Das visionäre CFD-Projekt von Nick Wirth

Hintergrund: Wie Nick Wirth mit CFD Erfolg haben will, warum die Konkurrenz skeptisch ist und wo die Vorteile der neuen Technologie liegen könnten

(Motorsport-Total.com) - Als Nick Wirth ankündigte, ein Formel-1-Auto gänzlich ohne Windkanal entwickeln zu wollen, wurde er in der Branche belächelt. "CFD ist eine spannende Technologie, aber kann sie den Windkanal ersetzen? Ich glaube nicht", meint zum Beispiel Lotus-Chefkonstrukteur Mike Gascoyne, der Wirth dennoch für "einen der besten Aerodynamiker der Formel 1" hält.

Titel-Bild zur News: Nick Wirth

Der Virgin-Cosworth VR-01 ist Nick Wirths Beitrag zur Formel-1-Saison 2010

Auch Adrian Newey, der in seiner Profession über jeden Zweifel erhaben, aber auch dafür bekannt ist, als letzter Formel-1-Ingenieur immer noch am liebsten mit dem Zeichenbrett statt mit dem Computer zu arbeiten, hält nicht viel von Wirths Vision: "CFD ist ein starkes Werkzeug, daran gibt es keinen Zweifel. Es ist eine weitere Methode, eine reale Umgebung zu simulieren.

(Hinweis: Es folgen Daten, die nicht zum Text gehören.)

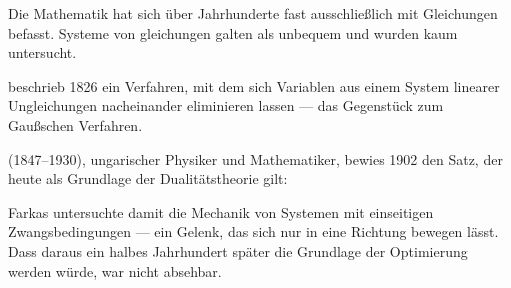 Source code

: \begin{geschichte}
Die Mathematik hat sich über Jahrhunderte fast ausschließlich mit Gleichungen befasst. Systeme von gleichungen galten als unbequem und wurden kaum untersucht.

 beschrieb 1826 ein Verfahren, mit dem sich Variablen aus einem System linearer Ungleichungen nacheinander eliminieren lassen --- das Gegenstück zum Gaußschen Verfahren.

\begin{center}
\begin{minipage}{0.9\textwidth}
\end{minipage}
\end{center}

 (1847--1930), ungarischer Physiker und Mathematiker, bewies 1902 den Satz, der heute als Grundlage der Dualitätstheorie gilt:

\begin{center}
\begin{minipage}{0.9\textwidth}
\end{minipage}
\end{center}

Farkas untersuchte damit die Mechanik von Systemen mit einseitigen Zwangsbedingungen --- ein Gelenk, das sich nur in eine Richtung bewegen lässt. Dass daraus ein halbes Jahrhundert später die Grundlage der Optimierung werden würde, war nicht absehbar.

\begin{center}
\begin{minipage}{0.9\textwidth}
\end{minipage}
\end{center}


\end{geschichte}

Aber ein Windkanal simuliert die reale Welt", erklärt der Red-Bull-Designer.#w1#

Die unerforschten Welten der Aerodynamik

"Bei CFD", führt Newey aus, "gibt es Fallen und Einschränkungen. Ich muss für jede Veränderung der Variablen einen neuen Versuch starten, zum Beispiel wenn sich die Bodenfreiheit ändert. Im Windkanal kannst du gleich 20 verschiedene Konstellationen hintereinander durchlaufen lassen. In anderen Worten: Ein Versuch im Windkanal ist das Gleiche wie 20 Durchläufe in CFD. Ein CFD-Cluster müsste also ungleich größer sein, um ähnlich viele Durchläufe absolvieren zu können."

Um einen Irrweg in Fachbegriffen zu verhindern, sollte der Begriff CFD dem Leser vielleicht vorweg erklärt werden. Das Internetlexikon Wikipedia tut das folgendermaßen: "Die numerische Strömungsmechanik (Computational Fluid Dynamics) ist eine etablierte Methode der Strömungsmechanik. Sie hat das Ziel, strömungsmechanische Probleme approximativ mit numerischen Methoden zu lösen."

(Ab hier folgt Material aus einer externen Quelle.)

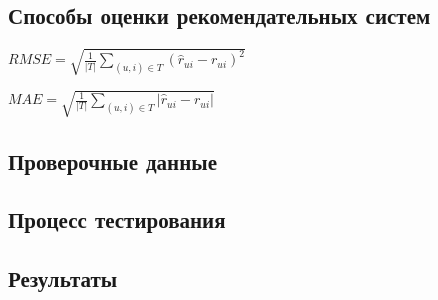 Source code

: \documentclass[12pt]{article} %
\begin{document}
\subsection{Способы оценки рекомендательных систем}

$RMSE=\sqrt{\frac{1}{|T|}\sum_{(u,i)\in T} (\hat{r}_{ui} - r_{ui})^2}$

$MAE=\sqrt{\frac{1}{|T|}\sum_{(u,i)\in T} |\hat{r}_{ui} - r_{ui}|}$

\subsection{Проверочные данные}


\subsection{Процесс тестирования}

\subsection{Результаты}
\end{document}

"Die benutzten Modellgleichungen sind meist Navier-Stokes-Gleichungen, Euler-Gleichungen oder Potentialgleichungen. Die Motivation hierzu ist, dass wichtige Probleme wie die Berechnung des Widerstandsbeiwerts sehr schnell zu nichtlinearen Problemen führen, die nur in Spezialfällen exakt lösbar sind. Die numerische Strömungsmechanik bietet dann eine kostengünstige Alternative zu Windkanalversuchen."

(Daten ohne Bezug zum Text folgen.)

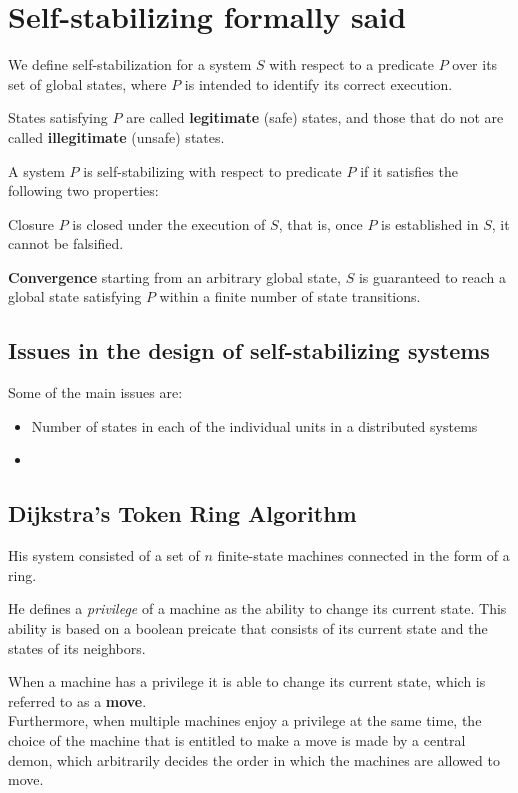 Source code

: \section{Self-stabilizing formally said}
We define self-stabilization for a system $S$ with respect to a predicate $P$ over its set of global states, where $P$ is intended to identify its correct execution.

States satisfying $P$ are called \textbf{legitimate} (safe) states, and those that do not are called \textbf{illegitimate} (unsafe) states.

A system $P$ is self-stabilizing with respect to predicate $P$ if it satisfies the following two properties:

Closure $P$ is closed under the execution of $S$, that is, once $P$ is established in $S$, it cannot be falsified.

\textbf{Convergence} starting from an arbitrary global state, $S$ is guaranteed to reach a global state satisfying $P$ within a finite number of state transitions.


\subsection{Issues in the design of self-stabilizing systems}
Some of the main issues are:
\begin{itemize}
   \item Number of states in each of the individual units in a distributed systems
   \item %
\end{itemize}

\subsection{Dijkstra's Token Ring Algorithm}
His system consisted of a set of $n$ finite-state machines connected in the form of a ring.

He defines a \textit{privilege} of a machine as the ability to change its current state.
This ability is based on a boolean preicate that consists of its current state and the states of its neighbors.

When a machine has a privilege it is able to change its current state, which is referred to as a \textbf{move}.\\
Furthermore, when multiple machines enjoy a privilege at the same time, the choice of the machine that is entitled to make a move is made by a central demon, which arbitrarily decides the order in which the machines are allowed to move.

¿pbvin|512|2507||0|1pb¿Das große Problem von CFD ist, dass die Aerodynamik zu den am schwierigsten berechenbaren Wissenschaften gehört. Die Ingenieure der Formel-1-Teams strömen ihre Modelle zum Beispiel mit Rauchfäden an, um etwaige Verwirbelungen sehen zu können. Warum sich diese Rauchfäden unter bestimmten Bedingungen auf eine bestimmte Weise verwirbeln, ist oftmals unklar. Genau dieses Verhalten mit dem Computer zu simulieren, ist das Ziel von CFD.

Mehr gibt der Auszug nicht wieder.